Collected data
# # # # #

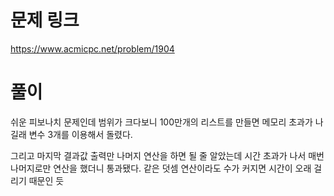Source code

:
# 문제 링크
https://www.acmicpc.net/problem/1904

# 풀이
쉬운 피보나치 문제인데 범위가 크다보니 100만개의 리스트를 만들면 메모리 초과가 나길래 변수 3개를 이용해서 돌렸다.

그리고 마지막 결과값 출력만 나머지 연산을 하면 될 줄 알았는데 시간 초과가 나서 매번 나머지로만 연산을 했더니 통과됐다.
같은 덧셈 연산이라도 수가 커지면 시간이 오래 걸리기 때문인 듯
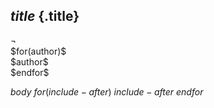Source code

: ## $title$ {.title}

<div class="separator">&#172;</div>
$for(author)$
<div class="author">$author$</div>
$endfor$

$body$
$for(include-after)$
$include-after$
$endfor$
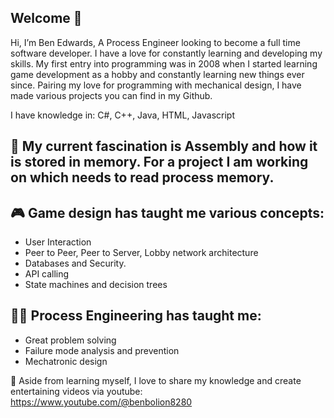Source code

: ## Welcome 👋

Hi, I’m Ben Edwards, A Process Engineer looking to become a full time software developer.
I have a love for constantly learning and developing my skills.
My first entry into programming was in 2008 when I started learning game development as a hobby and constantly learning new things ever since.
Pairing my love for programming with mechanical design, I have made various projects you can find in my Github.

I have knowledge in:
C#, C++, Java, HTML, Javascript

## 🤔 My current fascination is Assembly and how it is stored in memory. For a project I am working on which needs to read process memory.

## 🎮 Game design has taught me various concepts:
 - User Interaction
 - Peer to Peer, Peer to Server, Lobby network architecture
 - Databases and Security.
 - API calling
 - State machines and decision trees

## 👨‍🔧 Process Engineering has taught me:
 - Great problem solving
 - Failure mode analysis and prevention
 - Mechatronic design

🧠 Aside from learning myself, I love to share my knowledge and create entertaining videos via youtube:
https://www.youtube.com/@benbolion8280
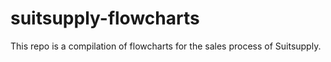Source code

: # suitsupply-flowcharts
This repo is a compilation of flowcharts for the sales process of Suitsupply.

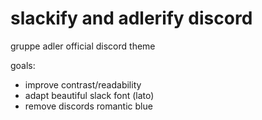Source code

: # slackify and adlerify discord

gruppe adler official discord theme

goals: 
* improve contrast/readability
* adapt beautiful slack font (lato)
* remove discords romantic blue

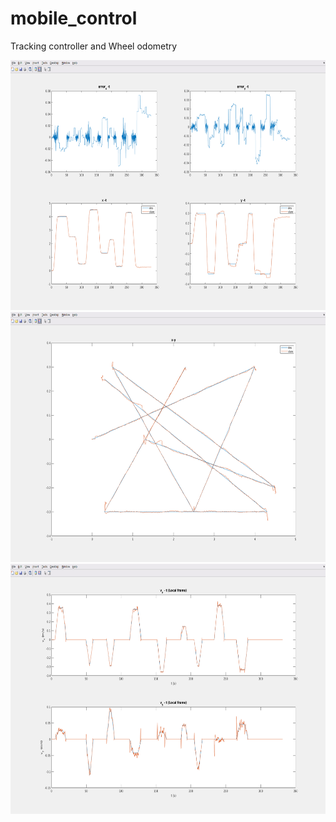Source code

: # mobile_control
Tracking controller and Wheel odometry

<img src="mobile_control/picture/2020-10-16.png" width="700" height="400" />

<img src="mobile_control/picture/2020-10-16-2.png" width="700" height="400" />

<img src="mobile_control/picture/2020-10-16-3.png" width="700" height="400" />
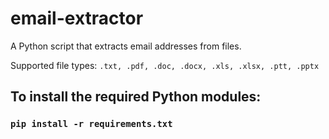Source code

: # email-extractor
A Python script that extracts email addresses from files.

Supported file types: `.txt, .pdf, .doc, .docx, .xls, .xlsx, .ptt, .pptx`

## To install the required Python modules:
### `pip install -r requirements.txt`
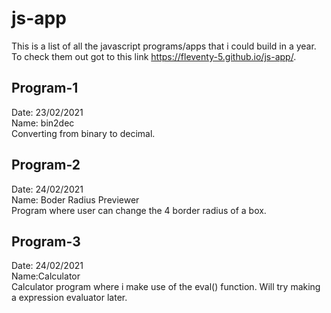 # js-app
This is a list of all the javascript programs/apps that i could build in a year. To check them out got to this link 
https://fleventy-5.github.io/js-app/. 
## Program-1
Date: 23/02/2021<br>
Name: bin2dec<br>
Converting from binary to decimal.

## Program-2
Date: 24/02/2021<br>
Name: Boder Radius Previewer<br>
Program where user can change the 4 border radius of a box.
 
## Program-3
Date: 24/02/2021<br>
Name:Calculator<br>
Calculator program where i make use of the eval() function. Will try making a expression evaluator later.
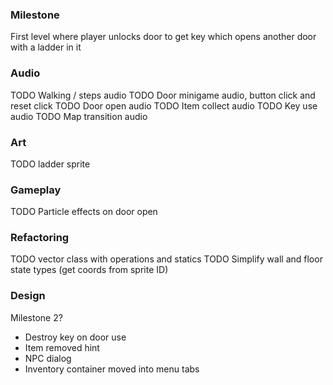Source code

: 
### Milestone

First level where player unlocks door to get key which opens another door with a ladder in it


### Audio

TODO Walking / steps audio 
TODO Door minigame audio, button click and reset click
TODO Door open audio
TODO Item collect audio
TODO Key use audio
TODO Map transition audio


### Art
TODO ladder sprite


### Gameplay
TODO Particle effects on door open


### Refactoring 
TODO vector class with operations and statics
TODO Simplify wall and floor state types (get coords from sprite ID)


### Design

Milestone 2? 
* Destroy key on door use 
* Item removed hint
* NPC dialog 
* Inventory container moved into menu tabs 
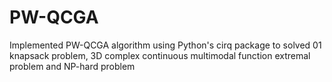# PW-QCGA
Implemented PW-QCGA algorithm using Python's cirq package to solved 01 knapsack problem, 3D complex continuous multimodal function extremal problem and NP-hard problem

# # # # #

*Task directions*:
Using the records given above, list every line that includes the word "various".

*Answer space*:
Pairing my love for programming with mechanical design, I have made various projects you can find in my Github.
## 🎮 Game design has taught me various concepts:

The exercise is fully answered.